Ignoram, no entanto, um princípio básico da comunicação que diz que nenhuma recepção é completamente passiva. Embora o processo de repetição influencie, ele sozinho não é determinante para se garantir a massificação – se assim fosse, as gravadoras não precisariam investir em diversidade. É o que diz o modelo teórico de Lazarsfeld:

Suas premissas de base estabeleciam ser característica de todo ser humano a
capacidade de “fazer escolhas”. Nega, portanto, que um público tido por “massivo” somente “reaja”.
(...) Lazarsfeld não titubeou em afirmar que cada indivíduo é capaz de procurar
e encontrar um meio de comunicação cujo conteúdo mostre compatibilidade
às suas convicções e modos de ver. (Polistchuk; Trinta, 2003: 90-91)

García-Canclini (1996) corrobora com essa tese e acredita que o consumo se dá de maneira consciente, vendo neste uma poderosa ferramenta de construção de identidade.

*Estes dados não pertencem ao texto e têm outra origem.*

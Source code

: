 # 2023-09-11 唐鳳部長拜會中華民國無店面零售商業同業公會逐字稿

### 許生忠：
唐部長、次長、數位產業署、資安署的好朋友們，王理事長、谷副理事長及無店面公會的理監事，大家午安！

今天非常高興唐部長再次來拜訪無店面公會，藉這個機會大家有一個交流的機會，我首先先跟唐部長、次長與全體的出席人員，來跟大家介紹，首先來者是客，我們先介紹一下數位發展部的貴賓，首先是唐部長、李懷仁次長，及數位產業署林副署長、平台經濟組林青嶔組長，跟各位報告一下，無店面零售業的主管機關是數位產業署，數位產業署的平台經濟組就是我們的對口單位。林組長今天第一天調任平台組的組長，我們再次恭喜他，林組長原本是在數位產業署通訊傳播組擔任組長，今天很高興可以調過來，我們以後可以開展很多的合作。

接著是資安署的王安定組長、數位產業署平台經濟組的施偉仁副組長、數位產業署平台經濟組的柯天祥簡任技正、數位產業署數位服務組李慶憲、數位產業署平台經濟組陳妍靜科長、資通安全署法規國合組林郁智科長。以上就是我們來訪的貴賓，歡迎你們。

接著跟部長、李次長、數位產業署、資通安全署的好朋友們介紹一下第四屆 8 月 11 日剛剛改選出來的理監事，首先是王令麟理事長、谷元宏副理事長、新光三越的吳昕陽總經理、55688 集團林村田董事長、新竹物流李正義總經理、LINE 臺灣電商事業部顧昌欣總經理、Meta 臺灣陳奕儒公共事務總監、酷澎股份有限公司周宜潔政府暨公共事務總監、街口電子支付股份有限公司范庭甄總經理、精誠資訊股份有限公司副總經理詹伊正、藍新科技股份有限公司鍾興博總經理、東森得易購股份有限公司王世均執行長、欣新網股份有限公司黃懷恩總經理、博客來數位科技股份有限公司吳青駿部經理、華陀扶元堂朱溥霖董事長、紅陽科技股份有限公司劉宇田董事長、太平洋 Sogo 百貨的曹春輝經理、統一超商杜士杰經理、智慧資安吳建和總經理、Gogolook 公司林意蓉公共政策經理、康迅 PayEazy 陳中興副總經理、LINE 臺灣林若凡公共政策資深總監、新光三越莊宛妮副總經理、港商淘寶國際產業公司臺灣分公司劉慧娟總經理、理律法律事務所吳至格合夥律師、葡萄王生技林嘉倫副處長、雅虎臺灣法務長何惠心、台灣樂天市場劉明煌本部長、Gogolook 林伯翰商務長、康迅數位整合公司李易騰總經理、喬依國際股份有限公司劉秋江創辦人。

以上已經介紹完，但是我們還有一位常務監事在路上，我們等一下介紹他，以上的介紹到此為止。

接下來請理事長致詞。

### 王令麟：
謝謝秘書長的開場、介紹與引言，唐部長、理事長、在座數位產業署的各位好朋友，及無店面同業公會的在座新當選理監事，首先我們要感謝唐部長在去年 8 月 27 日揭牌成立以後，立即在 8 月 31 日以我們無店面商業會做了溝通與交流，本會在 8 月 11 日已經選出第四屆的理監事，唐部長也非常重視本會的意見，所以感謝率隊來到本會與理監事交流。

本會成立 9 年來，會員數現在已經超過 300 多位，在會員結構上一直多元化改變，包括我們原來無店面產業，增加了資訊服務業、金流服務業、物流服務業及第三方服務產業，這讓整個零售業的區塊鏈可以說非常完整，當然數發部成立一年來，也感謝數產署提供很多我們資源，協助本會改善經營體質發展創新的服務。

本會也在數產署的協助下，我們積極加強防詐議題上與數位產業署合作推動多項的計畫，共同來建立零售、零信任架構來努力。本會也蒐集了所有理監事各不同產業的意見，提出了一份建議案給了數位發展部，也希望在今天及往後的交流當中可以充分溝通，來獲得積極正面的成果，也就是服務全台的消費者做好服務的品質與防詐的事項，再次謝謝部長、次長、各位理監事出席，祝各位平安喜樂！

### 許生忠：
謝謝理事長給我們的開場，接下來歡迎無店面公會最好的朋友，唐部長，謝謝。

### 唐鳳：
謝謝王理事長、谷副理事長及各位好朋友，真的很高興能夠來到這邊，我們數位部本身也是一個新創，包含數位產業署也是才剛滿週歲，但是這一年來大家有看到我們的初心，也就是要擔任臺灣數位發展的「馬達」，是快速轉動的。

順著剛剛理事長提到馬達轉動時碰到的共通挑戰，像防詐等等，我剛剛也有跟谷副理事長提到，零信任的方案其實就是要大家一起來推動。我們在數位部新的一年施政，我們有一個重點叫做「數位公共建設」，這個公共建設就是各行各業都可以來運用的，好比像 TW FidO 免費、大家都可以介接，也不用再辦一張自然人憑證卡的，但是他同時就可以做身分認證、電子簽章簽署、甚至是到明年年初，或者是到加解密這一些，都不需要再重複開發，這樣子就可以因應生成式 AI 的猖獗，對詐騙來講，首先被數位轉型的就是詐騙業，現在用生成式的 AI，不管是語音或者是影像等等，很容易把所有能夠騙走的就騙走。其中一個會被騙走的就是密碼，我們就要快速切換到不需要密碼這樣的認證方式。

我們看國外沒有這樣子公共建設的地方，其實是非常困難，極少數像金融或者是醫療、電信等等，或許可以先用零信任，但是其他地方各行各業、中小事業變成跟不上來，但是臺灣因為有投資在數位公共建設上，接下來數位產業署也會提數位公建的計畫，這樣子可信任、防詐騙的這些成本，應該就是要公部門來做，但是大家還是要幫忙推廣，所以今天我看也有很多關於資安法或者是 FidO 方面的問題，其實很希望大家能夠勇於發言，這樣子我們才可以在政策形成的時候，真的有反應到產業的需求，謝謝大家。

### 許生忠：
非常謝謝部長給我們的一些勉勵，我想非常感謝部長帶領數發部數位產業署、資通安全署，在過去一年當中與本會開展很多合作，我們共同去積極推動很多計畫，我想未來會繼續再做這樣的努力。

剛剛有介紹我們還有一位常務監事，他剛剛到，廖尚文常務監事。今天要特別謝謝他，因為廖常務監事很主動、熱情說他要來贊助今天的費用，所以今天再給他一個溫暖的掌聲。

Porém, é dessa forma que essa parcela elitista dos ouvintes da MPB justifica o afastamento de seus ídolos das camadas mais populares do gosto, o que lhes é conveniente, por manter “imaculado” o Olimpo onde se encontram seus ídolos – e de uma certa maneira, eles próprios.

Como podemos ver, cada vez que se encerra uma questão, outra parece se abrir. Por isso, seria injusto dizer que este é o final dessa jornada. Este foi somente um primeiro passo.